Des ports fluviaux, carrefours d’activités disparus ou reconvertis
Seltz, port de commerce médiéval et trait d’union
La ville de Seltz, connue aujourd’hui des pêcheurs et des promeneurs du Pas-de-l’Âne, doit son essor médiéval à sa situation fluviale. Depuis le Moyen Âge, son port de Seltz servait de point de transbordement entre les échanges rhénans, les foires régionales et les routes vers Wissembourg et Haguenau. Selon l’historien local René Gutting (« Histoire de Seltz »), jusqu’au XIXe siècle, on embarquait à Seltz céréales et vins locaux vers Strasbourg ou Mayence.
- Au XVIIIe siècle, le port employait une vingtaine de personnes régulières, sans compter les saisonniers.
- En 1829, la crue historique du Rhin (source : Archives départementales du Bas-Rhin) submerge une grande partie des installations, entraînant un lent déclin.
- Aujourd’hui, il n’en subsiste que des vestiges, visibles au niveau du « quai du Rhin », appréciés des initiés lors des balades guidées thématiques.
Lauterbourg : dernier port d’Alsace… d’avant l’Allemagne
Coincée à l’extrémité orientale du Bas-Rhin, Lauterbourg fut pendant des siècles un point stratégique. Son port fluvial, actif depuis l’époque moderne, servait tout autant au transport de marchandises (bois, pierres, fruits, vin) qu’à la migration — et parfois à la fuite — d’hommes, en période de troubles.
- Dès 1730, on y recense trois auberges de bateliers (source : « Lauterbourg et son patrimoine », Livret de la Ville).
- Au XIXe siècle, les trafics de charbon et de sel se multiplient. Les registres municipaux signalent jusqu’à 400 000 tonnes transitant par le port annuel vers 1885.
- Un appontement reconstruit à partir de 1920 assure la renaissance du fret jusque dans les années 1960.
- Le vieux quai, partiellement restauré, attire aujourd’hui de rares mariniers, des kayakistes et les férus d’histoire locale.
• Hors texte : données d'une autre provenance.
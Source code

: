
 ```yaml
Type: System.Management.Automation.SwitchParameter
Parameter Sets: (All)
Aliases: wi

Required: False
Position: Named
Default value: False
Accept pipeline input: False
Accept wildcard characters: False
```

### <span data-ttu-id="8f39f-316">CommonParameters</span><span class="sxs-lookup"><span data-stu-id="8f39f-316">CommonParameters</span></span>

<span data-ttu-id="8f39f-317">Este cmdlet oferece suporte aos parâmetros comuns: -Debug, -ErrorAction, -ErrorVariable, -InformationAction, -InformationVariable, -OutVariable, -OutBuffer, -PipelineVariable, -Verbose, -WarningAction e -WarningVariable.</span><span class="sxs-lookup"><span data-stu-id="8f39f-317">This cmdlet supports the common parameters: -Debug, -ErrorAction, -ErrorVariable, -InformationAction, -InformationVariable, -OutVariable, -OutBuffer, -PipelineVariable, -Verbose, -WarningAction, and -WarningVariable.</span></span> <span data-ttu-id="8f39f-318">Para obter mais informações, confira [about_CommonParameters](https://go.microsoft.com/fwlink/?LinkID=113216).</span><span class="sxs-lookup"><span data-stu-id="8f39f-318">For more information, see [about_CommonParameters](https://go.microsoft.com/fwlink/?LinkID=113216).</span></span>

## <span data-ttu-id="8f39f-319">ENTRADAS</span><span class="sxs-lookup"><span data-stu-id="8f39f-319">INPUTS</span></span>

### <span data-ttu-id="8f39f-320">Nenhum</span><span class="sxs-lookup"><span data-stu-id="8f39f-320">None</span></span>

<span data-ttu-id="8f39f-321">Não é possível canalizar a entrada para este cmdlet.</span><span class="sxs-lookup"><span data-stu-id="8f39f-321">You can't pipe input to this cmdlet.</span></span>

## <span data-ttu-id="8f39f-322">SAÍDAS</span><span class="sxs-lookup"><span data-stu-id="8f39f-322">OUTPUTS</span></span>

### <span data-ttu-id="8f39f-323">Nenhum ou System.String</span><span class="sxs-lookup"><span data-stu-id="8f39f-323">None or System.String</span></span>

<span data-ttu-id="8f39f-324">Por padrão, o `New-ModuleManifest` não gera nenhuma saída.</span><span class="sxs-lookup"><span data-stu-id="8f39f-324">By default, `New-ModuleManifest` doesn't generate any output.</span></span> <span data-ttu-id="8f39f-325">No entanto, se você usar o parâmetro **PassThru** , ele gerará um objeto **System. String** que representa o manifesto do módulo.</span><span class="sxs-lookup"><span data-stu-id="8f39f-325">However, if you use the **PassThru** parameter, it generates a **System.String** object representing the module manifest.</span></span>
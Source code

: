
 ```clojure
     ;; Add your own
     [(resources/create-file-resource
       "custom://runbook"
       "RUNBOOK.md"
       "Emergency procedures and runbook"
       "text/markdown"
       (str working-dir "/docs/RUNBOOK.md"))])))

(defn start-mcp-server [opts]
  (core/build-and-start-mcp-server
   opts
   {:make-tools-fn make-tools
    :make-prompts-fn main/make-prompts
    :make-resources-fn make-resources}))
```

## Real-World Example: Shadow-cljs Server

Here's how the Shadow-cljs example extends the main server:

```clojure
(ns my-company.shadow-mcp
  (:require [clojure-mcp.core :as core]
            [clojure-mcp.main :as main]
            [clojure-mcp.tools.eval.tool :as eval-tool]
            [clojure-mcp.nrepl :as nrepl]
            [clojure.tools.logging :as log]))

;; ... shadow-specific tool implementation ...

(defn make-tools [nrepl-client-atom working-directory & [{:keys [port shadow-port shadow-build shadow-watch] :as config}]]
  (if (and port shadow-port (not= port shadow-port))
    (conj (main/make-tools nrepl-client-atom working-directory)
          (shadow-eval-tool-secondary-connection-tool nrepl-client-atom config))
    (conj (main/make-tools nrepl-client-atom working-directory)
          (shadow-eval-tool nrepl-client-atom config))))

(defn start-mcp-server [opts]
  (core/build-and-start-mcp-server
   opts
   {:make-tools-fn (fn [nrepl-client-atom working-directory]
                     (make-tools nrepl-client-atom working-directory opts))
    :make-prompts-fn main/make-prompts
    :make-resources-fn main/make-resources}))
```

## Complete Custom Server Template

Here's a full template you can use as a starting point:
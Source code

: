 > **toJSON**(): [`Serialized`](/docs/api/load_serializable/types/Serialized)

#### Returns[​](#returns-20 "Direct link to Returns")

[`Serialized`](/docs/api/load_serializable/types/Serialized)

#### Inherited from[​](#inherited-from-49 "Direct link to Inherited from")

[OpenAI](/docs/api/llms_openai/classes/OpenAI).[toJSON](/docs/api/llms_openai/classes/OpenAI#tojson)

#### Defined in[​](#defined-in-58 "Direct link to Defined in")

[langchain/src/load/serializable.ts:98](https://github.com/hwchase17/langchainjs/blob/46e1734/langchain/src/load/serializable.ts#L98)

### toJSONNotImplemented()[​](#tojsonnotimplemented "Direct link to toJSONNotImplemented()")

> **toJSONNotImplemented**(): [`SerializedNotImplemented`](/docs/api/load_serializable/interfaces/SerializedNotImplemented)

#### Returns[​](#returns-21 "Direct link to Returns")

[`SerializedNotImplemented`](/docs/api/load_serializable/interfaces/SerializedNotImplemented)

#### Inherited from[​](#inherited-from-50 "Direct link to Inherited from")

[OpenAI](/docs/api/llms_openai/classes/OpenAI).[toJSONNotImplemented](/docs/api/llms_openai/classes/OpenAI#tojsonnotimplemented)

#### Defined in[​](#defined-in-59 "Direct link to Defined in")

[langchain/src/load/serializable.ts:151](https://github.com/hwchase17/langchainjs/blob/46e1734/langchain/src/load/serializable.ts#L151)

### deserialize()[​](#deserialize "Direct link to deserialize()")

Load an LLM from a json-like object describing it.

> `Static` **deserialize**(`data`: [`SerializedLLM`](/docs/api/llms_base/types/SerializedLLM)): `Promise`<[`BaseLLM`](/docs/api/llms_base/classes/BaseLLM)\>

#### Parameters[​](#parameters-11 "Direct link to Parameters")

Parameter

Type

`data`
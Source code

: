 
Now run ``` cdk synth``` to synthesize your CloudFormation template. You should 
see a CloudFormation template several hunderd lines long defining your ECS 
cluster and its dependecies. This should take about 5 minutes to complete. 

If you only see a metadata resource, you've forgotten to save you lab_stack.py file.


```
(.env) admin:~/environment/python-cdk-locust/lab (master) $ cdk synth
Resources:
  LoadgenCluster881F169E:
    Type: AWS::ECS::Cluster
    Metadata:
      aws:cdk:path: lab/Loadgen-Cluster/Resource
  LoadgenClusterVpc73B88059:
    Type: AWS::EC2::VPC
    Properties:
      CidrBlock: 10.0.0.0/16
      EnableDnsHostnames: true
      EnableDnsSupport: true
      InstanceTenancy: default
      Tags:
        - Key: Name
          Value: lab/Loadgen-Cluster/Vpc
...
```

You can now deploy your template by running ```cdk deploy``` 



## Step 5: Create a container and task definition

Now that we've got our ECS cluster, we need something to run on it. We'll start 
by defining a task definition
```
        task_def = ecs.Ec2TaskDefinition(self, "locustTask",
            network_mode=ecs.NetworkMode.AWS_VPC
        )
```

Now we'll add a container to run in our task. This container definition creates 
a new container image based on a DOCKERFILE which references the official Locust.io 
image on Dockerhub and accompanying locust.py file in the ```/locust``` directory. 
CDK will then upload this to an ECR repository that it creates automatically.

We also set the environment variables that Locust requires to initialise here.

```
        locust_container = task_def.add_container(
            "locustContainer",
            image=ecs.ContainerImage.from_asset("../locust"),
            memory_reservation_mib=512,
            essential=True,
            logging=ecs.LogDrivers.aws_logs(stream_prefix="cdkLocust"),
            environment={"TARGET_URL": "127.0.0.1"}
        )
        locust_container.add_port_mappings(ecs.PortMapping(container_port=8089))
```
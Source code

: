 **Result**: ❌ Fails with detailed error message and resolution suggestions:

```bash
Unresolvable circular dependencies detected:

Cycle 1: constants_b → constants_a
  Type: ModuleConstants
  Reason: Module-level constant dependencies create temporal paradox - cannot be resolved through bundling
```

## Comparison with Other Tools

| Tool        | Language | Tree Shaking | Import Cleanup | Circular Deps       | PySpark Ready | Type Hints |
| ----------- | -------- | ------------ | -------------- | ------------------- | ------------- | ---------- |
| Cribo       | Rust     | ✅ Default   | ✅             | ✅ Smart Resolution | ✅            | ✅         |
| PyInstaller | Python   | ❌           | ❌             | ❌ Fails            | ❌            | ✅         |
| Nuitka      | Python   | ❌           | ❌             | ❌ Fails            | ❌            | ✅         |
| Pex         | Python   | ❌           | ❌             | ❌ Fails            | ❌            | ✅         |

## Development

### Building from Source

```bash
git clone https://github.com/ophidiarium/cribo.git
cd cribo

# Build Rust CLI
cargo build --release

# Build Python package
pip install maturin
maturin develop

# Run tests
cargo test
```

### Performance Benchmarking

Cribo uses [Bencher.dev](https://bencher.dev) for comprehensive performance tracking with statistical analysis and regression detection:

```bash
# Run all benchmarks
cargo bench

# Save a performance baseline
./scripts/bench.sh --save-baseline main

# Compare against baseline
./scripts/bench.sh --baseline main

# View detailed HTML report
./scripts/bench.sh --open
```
Les petits ports oubliés de Beinheim, Mothern et Kesseldorf
Les villages de Beinheim, Mothern et Kesseldorf disposaient, à une époque où le fleuve était bien moins domestiqué, de simples débarcadères, souvent liés au commerce du bois, et à la pratique — risquée — de la pêche à l’esturgeon.
- Beinheim, jusqu’au début du XXe siècle, disposait d'une cale aménagée pour transborder du matériel agricole.
- Mothern, célèbre pour ses vastes prairies humides, a vu ses "ports" disparaître avec la canalisation du Rhin dans les années 1930 (site de la commune).
- Kesseldorf reste lié à sa "rampe" de halage, utilisée pour tirer les barques à contre-courant.